#!/usr/bin/python3
#
# Copyright 2020-2023 The Khronos Group Inc.
# SPDX-License-Identifier: Apache-2.0

# map_html_anchors - map each id= element in a spec HTML file onto the
# top-level (chapter) id= element it belongs to. Used to rewrite spec
# xrefs for Antora. Prints a Python script containing a dictionary
# mapping each discovered ID into the top-level ID it belongs to, and the
# corresponding title element following the id.
#
# This script is very specific to HTML generated by asciidoctor and
# following conventions of the Vulkan style guide.

# Usage: map_html_anchors.py file.html > xrefMap.py

import argparse
import re
import sys
from lxml import etree

def contains_any_of(words, wordlist):
    """Returns True if any element of 'word' is contained in 'words'

       - words - iterable of words to check against wordlist
       - wordlist - iterable of words"""

    for word in words:
        if word in wordlist:
            return True
    return False

sectNumberPat = re.compile(r'^(Table |)([0-9]+\.)+ *')

def add_id(chapelem, idelem, id_map, chapter_id):
    """Add a ID -> [ chapter ID, title] mapping.

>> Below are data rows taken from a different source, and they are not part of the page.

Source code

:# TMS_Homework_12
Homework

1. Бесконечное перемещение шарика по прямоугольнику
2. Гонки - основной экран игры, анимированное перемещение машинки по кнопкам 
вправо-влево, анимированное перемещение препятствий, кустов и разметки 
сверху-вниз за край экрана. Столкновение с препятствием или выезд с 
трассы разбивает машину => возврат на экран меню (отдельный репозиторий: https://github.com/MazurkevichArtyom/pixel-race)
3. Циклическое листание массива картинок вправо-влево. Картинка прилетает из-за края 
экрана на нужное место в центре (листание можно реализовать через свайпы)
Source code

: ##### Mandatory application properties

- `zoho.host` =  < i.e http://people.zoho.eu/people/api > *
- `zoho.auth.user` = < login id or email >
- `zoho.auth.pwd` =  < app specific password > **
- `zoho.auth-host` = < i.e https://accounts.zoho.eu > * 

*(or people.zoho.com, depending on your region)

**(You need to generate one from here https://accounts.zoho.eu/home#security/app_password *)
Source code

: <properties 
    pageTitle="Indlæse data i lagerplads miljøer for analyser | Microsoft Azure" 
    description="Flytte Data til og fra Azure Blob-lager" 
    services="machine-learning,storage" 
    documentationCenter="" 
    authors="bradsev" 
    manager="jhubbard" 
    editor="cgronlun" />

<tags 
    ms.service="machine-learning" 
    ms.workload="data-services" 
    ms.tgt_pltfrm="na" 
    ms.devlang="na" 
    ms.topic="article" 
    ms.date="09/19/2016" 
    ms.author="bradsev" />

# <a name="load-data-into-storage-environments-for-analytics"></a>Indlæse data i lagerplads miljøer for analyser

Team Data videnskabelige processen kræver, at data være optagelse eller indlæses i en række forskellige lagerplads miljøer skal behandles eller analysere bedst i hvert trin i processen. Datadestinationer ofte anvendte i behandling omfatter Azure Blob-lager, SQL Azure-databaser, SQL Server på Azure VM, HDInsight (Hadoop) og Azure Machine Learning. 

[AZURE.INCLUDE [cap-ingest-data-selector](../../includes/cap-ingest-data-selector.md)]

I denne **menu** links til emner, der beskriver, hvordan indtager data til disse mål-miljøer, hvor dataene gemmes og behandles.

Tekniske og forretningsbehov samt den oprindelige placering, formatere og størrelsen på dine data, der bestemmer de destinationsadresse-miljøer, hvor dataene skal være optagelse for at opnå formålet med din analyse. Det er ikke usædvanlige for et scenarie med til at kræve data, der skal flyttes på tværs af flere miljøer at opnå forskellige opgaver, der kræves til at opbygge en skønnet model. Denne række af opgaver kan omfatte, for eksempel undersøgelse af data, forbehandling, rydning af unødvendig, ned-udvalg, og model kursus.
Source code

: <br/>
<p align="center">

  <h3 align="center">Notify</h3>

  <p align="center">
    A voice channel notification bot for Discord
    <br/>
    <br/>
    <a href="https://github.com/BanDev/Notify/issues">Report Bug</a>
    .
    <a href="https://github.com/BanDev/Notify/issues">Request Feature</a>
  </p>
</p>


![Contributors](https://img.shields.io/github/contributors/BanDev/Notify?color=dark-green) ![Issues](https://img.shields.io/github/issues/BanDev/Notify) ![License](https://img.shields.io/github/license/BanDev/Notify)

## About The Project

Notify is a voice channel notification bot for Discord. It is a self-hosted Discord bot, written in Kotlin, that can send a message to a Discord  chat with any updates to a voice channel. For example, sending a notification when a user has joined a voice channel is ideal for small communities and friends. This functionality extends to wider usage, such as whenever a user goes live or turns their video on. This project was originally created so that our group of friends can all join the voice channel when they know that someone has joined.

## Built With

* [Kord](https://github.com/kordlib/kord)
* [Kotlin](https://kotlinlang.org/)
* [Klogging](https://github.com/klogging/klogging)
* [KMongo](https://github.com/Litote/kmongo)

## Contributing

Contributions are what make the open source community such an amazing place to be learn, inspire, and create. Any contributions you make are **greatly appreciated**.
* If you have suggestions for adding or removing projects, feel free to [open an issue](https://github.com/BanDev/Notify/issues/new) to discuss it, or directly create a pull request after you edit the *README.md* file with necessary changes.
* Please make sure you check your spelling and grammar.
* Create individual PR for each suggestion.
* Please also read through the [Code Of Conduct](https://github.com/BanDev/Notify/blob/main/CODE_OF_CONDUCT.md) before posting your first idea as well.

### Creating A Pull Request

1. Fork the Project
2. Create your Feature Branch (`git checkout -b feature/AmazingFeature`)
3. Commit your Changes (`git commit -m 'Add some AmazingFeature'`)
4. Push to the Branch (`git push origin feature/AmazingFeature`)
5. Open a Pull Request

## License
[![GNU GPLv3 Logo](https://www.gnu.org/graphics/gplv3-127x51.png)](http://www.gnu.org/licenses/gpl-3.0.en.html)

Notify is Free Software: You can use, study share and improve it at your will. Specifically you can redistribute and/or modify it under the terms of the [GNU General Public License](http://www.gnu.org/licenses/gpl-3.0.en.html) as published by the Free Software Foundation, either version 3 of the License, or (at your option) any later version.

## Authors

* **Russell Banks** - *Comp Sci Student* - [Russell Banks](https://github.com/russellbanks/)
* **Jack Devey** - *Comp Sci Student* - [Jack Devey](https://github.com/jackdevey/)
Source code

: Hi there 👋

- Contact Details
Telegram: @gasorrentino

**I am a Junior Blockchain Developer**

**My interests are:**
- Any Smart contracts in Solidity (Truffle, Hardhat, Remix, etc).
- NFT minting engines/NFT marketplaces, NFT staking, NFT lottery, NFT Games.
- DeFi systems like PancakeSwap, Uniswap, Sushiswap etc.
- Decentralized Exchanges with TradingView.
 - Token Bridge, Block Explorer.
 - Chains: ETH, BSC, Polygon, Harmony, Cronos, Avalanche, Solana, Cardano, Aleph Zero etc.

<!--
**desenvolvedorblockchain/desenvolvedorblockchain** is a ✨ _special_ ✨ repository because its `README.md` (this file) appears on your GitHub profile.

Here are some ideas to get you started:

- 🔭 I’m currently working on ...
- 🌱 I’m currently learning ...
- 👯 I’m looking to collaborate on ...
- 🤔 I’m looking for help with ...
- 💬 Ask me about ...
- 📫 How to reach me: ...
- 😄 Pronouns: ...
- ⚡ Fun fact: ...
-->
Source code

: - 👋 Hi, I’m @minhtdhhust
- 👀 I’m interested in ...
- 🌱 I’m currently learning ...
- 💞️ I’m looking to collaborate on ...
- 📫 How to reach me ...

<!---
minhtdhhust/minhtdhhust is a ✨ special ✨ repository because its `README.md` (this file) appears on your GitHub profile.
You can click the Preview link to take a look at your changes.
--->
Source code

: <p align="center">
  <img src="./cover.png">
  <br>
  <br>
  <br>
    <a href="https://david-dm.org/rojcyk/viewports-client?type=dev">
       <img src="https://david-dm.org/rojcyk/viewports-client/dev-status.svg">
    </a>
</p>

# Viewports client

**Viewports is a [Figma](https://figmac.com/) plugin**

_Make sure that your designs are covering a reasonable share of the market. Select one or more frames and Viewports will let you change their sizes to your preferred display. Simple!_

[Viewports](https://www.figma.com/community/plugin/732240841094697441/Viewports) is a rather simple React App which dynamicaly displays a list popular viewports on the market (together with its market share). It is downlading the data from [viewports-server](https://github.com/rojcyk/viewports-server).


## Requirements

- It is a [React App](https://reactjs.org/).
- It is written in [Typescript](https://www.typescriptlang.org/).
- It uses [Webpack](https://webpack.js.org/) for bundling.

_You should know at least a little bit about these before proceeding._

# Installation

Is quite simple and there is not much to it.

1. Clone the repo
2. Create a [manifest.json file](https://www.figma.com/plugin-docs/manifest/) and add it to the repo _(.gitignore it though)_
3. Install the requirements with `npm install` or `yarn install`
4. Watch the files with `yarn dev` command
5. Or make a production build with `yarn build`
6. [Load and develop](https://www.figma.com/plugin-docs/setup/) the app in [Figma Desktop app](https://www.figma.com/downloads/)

       - chapelem - Element for the chapter containing this ID
       - idelem - Element for the ID itself
       - id_map - dictionary containing the map
       - chapter_id - chapter ID of chapelem"""

    # The actual ID
    id = idelem.get('id')

    # Try to determine the title corresponding to this ID, or '' otherwise
    if idelem.tag == 'a':
        # <a id=> does not have a corresponding title element
        id_title = ''
    elif idelem.tag in (('h2', 'h3', 'h4', 'h4', 'h5', 'h6')):
        # <h# id=> has ((#.)* *title) in the text of its element
        id_title = ''.join(idelem.itertext())
    elif idelem.tag == 'table':
        # <table id=> may be followed by <caption class="title">
        # with 'Table ##. caption' text
        capelem = idelem.find('.//caption[@class="title"]')
        if capelem is not None:
            id_title = ''.join(capelem.itertext())
        else:
            id_title = 'NO TABLE CAPTION FOUND'
    elif idelem.tag == 'div':
        classes = idelem.get('class')
        if classes is not None:
            divclass = classes.split()

            if contains_any_of((('admonitionblock', 'paragraph', 'sidebarblock')), divclass):
                # <div> classes with no title elements (paragraphs or NOTEs)
                id_title = ''
            elif 'listingblock' in divclass:
                # <div id= class="listingblock"> has title == id (used for API includes)
                id_title = id
            elif contains_any_of((('dlist', 'openblock')), divclass):
                # <div> classes with titles in the text of the first
                # <dt class="hdlist1"> element of the div
                #
                # "dlist" are mostly glossary elements
                # "openblock" are mostly SPIR-V keywords
                dtelem = idelem.find('.//dt[@class="hdlist1"]')
                if dtelem is not None:
                    # This may not find text in child Elements of <dt>
                    id_title = ''.join(dtelem.itertext())
                else:
                    # No dtelem text found, this probably means a label on an
                    # API open block
                    id_title = ''
            elif contains_any_of((('ulist', 'imageblock')), divclass):
                # <div> classes with titles in the first
                # <div class="title"> element of the div
                titleelem = idelem.find('.//div[@class="title"]')
                if titleelem is not None:
                    id_title = ''.join(titleelem.itertext())
                else:
                    # No <div class="title"> text found
                    id_title = ''
            else:
                id_title = ''
                print(f'Cannot find title for <div id="{id}" class="{classes}"> - unrecognized class', file=sys.stderr)
        else:
            # <div id=> without a class may have a corresponding <h# id=> with the
            # same id - in this case, the div will be thrown away when the
            # following element is encountered.
            id_title = ''

    if id in id_map:
        val = id_map[id]
        print(f'Replacing key {id} -> ({val[0]}, {val[1]}) with ({chapter_id}, {id_title})', file=sys.stderr)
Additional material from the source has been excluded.